I suggest that we drop both the node ready and the dummy deployment check altogether for 1.6 and move them to a validation phase for 1.7.
On Mar 29, 2017 10:13 AM, "Dan Williams" notifications@github.com wrote:
@jbeda https://github.com/jbeda yeah, looks like the DaemonSet controller will still enqueue them mainly because it's completely ignorant of network-iness. We should really fix this more generally. Is there anything immediate to do in kube or is it all in kubeadm for now?
— You are receiving this because you were mentioned. Reply to this email directly, view it on GitHub https://github.com/kubernetes/kubernetes/issues/43815#issuecomment-290158416, or mute the thread https://github.com/notifications/unsubscribe-auth/ABtFIUw8GIJVfHrecB3qpTLT8Q4AyLVjks5rqpFKgaJpZM4MtMRe .
Anyone else running Ubuntu 16.04? I've removed the KUBELET_NETWORK_ARGS
from the systemd
service and reloaded the systemd
daemon. I can turnup a master node but cannot join a node. It fails with the error The requested resource is unavailable
KUBELET_NETWORK_ARGS removed, any traffic between pods fails.
I wouldn't be surprised since KUBELET_NETWORK_ARGS tells kubelet what plugin to use, where to look for the configuration and binaries. You NEED them.
I recommend #43835 (and the 1.6 cherry pick #43837) as the fix we make for 1.6. I tested both and they work. I've assigned @jbeda and @luxas to review when they wake up.
Both of those PRs look reasonable. ButI think we should look at going with https://github.com/kubernetes/kubernetes/pull/43824 instead. While it is a bit more complicated, it does preserve that code path so that users that preconfigure CNI outside of using a Daemonset (I do this in https://github.com/jbeda/kubeadm-gce-tf though I haven't updated it to 1.6) still wait for nodes to be ready.
As a bonus, this is @kensimon's first PR to Kubernetes and he has pulled out the stops to test this stuff out. But, to be honest, they are both workable and I really want to see it fixed. :)
Sorry I missed https://github.com/kubernetes/kubernetes/pull/43824. I'm also happy with either if they both work.
I'm also happy with either if they both work too
@kensimon It works for me, when I only disable KUBELET_NETWORK_ARGS
during kubadm init
. Thanks to you instructions I could verify that.
Confirmed @webwurst for it working when you only disable KUBELET_NETWORK_ARGS
during kubadm init
. I had to restart kube-dns though for it to pick it up. The check from @kensimon works, dns resolves.

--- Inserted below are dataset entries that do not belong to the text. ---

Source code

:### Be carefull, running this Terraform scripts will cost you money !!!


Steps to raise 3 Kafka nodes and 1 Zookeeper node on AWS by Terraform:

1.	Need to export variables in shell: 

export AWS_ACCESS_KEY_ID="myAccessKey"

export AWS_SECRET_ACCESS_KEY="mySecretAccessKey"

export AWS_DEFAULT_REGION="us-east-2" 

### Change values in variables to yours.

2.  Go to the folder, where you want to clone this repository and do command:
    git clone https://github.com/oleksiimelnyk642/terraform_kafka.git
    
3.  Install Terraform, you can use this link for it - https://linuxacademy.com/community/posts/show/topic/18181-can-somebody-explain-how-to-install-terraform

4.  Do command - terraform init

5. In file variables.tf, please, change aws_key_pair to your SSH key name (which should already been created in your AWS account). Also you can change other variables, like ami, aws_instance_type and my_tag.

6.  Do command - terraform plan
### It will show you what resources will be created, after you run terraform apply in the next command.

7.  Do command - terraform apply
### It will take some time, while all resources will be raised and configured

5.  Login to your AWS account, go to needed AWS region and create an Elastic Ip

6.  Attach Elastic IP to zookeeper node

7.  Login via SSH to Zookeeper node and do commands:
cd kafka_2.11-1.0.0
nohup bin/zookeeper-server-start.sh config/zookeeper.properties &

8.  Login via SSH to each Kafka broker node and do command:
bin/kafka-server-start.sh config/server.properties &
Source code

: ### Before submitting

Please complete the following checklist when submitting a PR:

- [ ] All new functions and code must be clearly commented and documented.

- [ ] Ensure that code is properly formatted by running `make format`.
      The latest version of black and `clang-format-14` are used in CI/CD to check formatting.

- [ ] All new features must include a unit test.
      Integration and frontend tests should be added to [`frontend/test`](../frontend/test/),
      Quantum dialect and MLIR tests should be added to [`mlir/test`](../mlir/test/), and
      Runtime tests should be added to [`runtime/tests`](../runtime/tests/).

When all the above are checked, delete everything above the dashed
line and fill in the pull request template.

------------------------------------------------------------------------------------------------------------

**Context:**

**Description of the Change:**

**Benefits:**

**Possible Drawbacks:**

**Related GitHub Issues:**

Although I agree that this a terrible hack, and too horrible for most people to follow, looking at the slack channels.
A better solution is presented by the patches from @kensimon or @mikedanese.
@coeki how exactly did you restart kube-dns. I tried kubectl delete pod kube-dns-3913472980-l771x --namespace=kube-system
and now kube-dns stays on pending kube-system kube-dns-3913472980-7jrwm 0/3 Pending 0 4m
It did exactly as described: remove KUBELET_NETWORK_ARGS
, sudo systemctl daemon-reload && sudo systemctl restart kubelet.service
, kubeadm init
, add KUBELET_NETWORK_ARGS
, again sudo systemctl daemon-reload && sudo systemctl restart kubelet.service
But then my master stays in NotReady
. In describe
I get
Conditions:
Type Status LastHeartbeatTime LastTransitionTime Reason Message
---- ------ ----------------- ------------------ ------ -------
...
KubeletNotReady runtime network not ready: NetworkReady=false reason:NetworkPluginNotReady message:docker: network plugin is not ready: cni config uninitialized
I tried the kube-dns restart as described above, but no success. Any idea? I'm dying on this, trying to get our cluster running again after a failed 1.6.0 upgrade this morging :(
@patte So I just delete pods kube-dns-3913472980-3ljfx -n kube-system
And then kube-dns comes up again.
Did you after kubeadm init, add KUBELET_NETWORK_ARGS
, again sudo systemctl daemon-reload && sudo systemctl restart kubelet.service
install a pod network, like weave or calico? Add that first, you should be able to get it to work.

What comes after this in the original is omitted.